After it first started experimenting with up and downvotes for group comments back in November, Facebook has now updated the test, with new badges that can be allocated to indicate to the commenter why you find their remark valuable.
As you can see in this example, posted by social media specialist Johannes Van Zijl (and shared by Matt Navarra), when the new up and downvote option is made available in your group, you’ll get a prompt which alerts you to the option.
And Facebook has also now added this secondary explainer screen to the alert.
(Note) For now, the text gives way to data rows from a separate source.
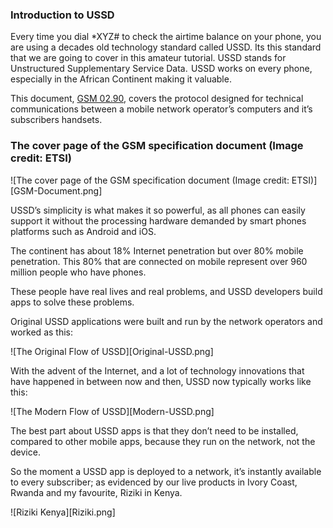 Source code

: ### Introduction to USSD

Every time you dial *XYZ# to check the airtime balance on your phone,
you are using a decades old technology standard called USSD. Its this standard
that we are going to cover in this amateur tutorial.
USSD stands for Unstructured Supplementary Service Data.  USSD works on every phone, especially
in the African Continent making it valuable.

This document, [GSM 02.90](http://www.etsi.org/deliver/etsi_gts/02/0290/05.01.00_60/gsmts_0290v050100p.pdf), covers the
 protocol designed for technical communications between a mobile network operator’s computers and it’s subscribers handsets.

 ### The cover page of the GSM specification document (Image credit: ETSI)

 ![The cover page of the GSM specification document (Image credit: ETSI)][GSM-Document.png]


 USSD’s simplicity is what makes it so powerful, as all phones can easily support it without the
 processing hardware demanded by smart phones platforms such as Android and iOS.

 The continent has about 18% Internet penetration but over 80% mobile penetration.
 This 80% that are connected on mobile represent over 960 million people who have phones.

These people have real lives and real problems, and USSD developers build apps to solve these problems.

Original USSD applications were built and run by the network operators and worked as this:

 ![The Original Flow of USSD][Original-USSD.png]

 With the advent of the Internet, and a lot of technology innovations that have happened in between
 now and then, USSD now typically works like this:

 ![The Modern Flow of USSD][Modern-USSD.png]

 The best part about USSD apps is that they don’t need to be installed, compared to other mobile apps,
 because they run on the network, not the device.

So the moment a USSD app is deployed to a network, it’s instantly available to every subscriber; as evidenced by
our live products in Ivory Coast, Rwanda and my favourite, Riziki in Kenya.

 ![Riziki Kenya][Riziki.png]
As you can see here, Facebook’s also now testing some new icons that you can also add to comments which will then be shared with the author. The idea is that you can encourage more activity from the commenter by saying that their comment was ‘on target’ or ‘informative’, for example, with a target or light bulb icon respectively.
Which seems a little like LinkedIn’s post Reactions, which are based on more professional responses, as opposed to more emotional triggers.
In this sense, Facebook’s new response icons for up and downvotes seem more aligned to its Workplace product, where up and downvotes are already available on posts – though Facebook’s own descriptions of the icons are a little more open to interpretation.
Why is an owl ‘educational’? I guess, wisdom, or something?
As noted, Facebook began testing up and downvotes for group comment back in November, but it’s actually been experimenting with Reddit-style comment voting for some time.
Back in 2018, Facebook tested the option for general comments on posts, not just within groups, in a couple of different formats.
That test was abandoned after a few weeks, but clearly, Facebook still sees potential value in voting as a form of comment moderation, and ensuring the most engaging, most interesting comments get more traction, with a view to enhancing the overall discussion.
It seems like a logical addition for groups, though there are some concerns that it could be used for ‘brigading’ and downvoting dissenting opinions into oblivion, which could further reinforce filter bubbles.
Facebook hasn’t provided any insight on the test as yet, but it’s clearly still working on it, which would suggest that it’s showing some promise.
Will these new icons add something new, and enhance the comment voting option? It’s an interesting experiment either way.